Below are some entries. Copy each line in them that holds "file".

[Recorded data]
^^^^

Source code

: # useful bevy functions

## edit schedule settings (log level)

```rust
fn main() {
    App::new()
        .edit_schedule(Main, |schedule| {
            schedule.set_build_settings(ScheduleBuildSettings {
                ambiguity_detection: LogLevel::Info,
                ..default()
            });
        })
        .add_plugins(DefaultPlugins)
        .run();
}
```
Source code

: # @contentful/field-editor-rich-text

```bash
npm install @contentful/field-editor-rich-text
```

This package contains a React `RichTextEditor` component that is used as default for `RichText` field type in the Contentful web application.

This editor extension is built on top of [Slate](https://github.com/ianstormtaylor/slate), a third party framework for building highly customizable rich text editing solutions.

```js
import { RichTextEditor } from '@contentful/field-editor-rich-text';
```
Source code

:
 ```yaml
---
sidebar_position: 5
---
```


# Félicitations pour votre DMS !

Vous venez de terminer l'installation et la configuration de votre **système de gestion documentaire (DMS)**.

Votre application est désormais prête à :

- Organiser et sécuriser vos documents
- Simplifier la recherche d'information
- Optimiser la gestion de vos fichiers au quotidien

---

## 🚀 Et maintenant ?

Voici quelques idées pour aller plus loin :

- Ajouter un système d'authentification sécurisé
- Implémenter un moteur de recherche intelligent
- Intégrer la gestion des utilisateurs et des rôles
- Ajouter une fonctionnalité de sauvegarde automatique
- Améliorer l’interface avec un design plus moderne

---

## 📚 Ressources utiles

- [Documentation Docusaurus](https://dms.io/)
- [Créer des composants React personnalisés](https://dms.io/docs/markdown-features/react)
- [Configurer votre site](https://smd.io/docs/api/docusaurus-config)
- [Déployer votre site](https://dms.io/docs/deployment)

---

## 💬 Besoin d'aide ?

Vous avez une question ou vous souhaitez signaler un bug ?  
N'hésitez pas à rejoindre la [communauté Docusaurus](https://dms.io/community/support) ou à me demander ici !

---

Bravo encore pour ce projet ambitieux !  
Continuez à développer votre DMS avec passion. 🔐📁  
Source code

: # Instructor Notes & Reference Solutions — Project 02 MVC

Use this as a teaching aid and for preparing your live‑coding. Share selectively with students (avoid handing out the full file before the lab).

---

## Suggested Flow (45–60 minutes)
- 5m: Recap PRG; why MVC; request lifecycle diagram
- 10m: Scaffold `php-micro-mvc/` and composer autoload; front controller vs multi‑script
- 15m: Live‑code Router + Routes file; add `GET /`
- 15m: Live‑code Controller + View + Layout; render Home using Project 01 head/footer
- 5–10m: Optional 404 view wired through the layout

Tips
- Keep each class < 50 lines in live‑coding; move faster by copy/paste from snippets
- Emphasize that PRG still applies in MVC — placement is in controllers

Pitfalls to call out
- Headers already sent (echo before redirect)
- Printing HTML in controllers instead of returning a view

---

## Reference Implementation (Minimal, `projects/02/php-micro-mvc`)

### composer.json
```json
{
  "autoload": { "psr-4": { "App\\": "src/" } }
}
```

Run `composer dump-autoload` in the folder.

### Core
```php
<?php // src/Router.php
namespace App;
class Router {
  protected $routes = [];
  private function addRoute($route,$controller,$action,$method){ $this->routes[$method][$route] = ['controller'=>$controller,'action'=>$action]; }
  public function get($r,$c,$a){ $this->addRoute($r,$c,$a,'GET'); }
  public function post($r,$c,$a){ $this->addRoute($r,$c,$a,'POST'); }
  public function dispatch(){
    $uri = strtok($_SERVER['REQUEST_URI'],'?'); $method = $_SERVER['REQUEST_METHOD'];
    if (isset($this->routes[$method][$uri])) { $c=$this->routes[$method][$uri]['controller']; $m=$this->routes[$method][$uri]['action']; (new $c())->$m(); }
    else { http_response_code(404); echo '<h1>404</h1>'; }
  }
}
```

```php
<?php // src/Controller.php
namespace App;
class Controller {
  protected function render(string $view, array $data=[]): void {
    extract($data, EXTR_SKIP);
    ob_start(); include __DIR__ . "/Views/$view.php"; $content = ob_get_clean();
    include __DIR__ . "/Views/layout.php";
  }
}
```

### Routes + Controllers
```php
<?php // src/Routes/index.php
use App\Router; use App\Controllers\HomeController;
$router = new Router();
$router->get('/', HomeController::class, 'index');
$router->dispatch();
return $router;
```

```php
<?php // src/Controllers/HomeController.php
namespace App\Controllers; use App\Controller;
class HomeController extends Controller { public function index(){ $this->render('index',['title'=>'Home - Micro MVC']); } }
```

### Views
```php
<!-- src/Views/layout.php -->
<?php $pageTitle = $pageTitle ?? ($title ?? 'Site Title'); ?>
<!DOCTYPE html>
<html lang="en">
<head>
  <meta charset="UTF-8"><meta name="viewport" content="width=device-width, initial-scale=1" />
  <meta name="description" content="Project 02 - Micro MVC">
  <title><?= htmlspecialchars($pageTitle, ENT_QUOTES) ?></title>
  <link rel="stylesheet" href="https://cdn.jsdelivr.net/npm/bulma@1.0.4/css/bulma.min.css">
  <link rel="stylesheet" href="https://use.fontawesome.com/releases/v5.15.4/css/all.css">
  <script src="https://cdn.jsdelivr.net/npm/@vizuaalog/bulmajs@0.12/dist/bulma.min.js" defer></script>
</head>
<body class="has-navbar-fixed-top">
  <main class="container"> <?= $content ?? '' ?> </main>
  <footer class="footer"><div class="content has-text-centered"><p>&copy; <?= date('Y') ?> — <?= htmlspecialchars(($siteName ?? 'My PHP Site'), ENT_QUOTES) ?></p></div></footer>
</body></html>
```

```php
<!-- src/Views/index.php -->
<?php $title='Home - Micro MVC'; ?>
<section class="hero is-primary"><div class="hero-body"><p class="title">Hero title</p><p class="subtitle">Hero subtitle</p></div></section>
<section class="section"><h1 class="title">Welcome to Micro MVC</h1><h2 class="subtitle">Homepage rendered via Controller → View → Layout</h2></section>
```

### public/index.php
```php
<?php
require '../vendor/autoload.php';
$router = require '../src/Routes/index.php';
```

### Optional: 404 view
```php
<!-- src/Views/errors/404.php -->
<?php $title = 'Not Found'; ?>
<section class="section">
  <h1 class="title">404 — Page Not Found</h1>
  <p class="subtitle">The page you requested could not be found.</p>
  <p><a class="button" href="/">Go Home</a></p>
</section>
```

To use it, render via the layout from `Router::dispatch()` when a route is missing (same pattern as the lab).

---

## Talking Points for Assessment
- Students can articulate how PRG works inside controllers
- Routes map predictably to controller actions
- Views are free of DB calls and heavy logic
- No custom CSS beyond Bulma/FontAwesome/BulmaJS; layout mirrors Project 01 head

^^^^

Response to the exercise
Use this as a teaching aid and for preparing your live‑coding. Share selectively with students (avoid handing out the full file before the lab).
- 15m: Live‑code Router + Routes file; add `GET /`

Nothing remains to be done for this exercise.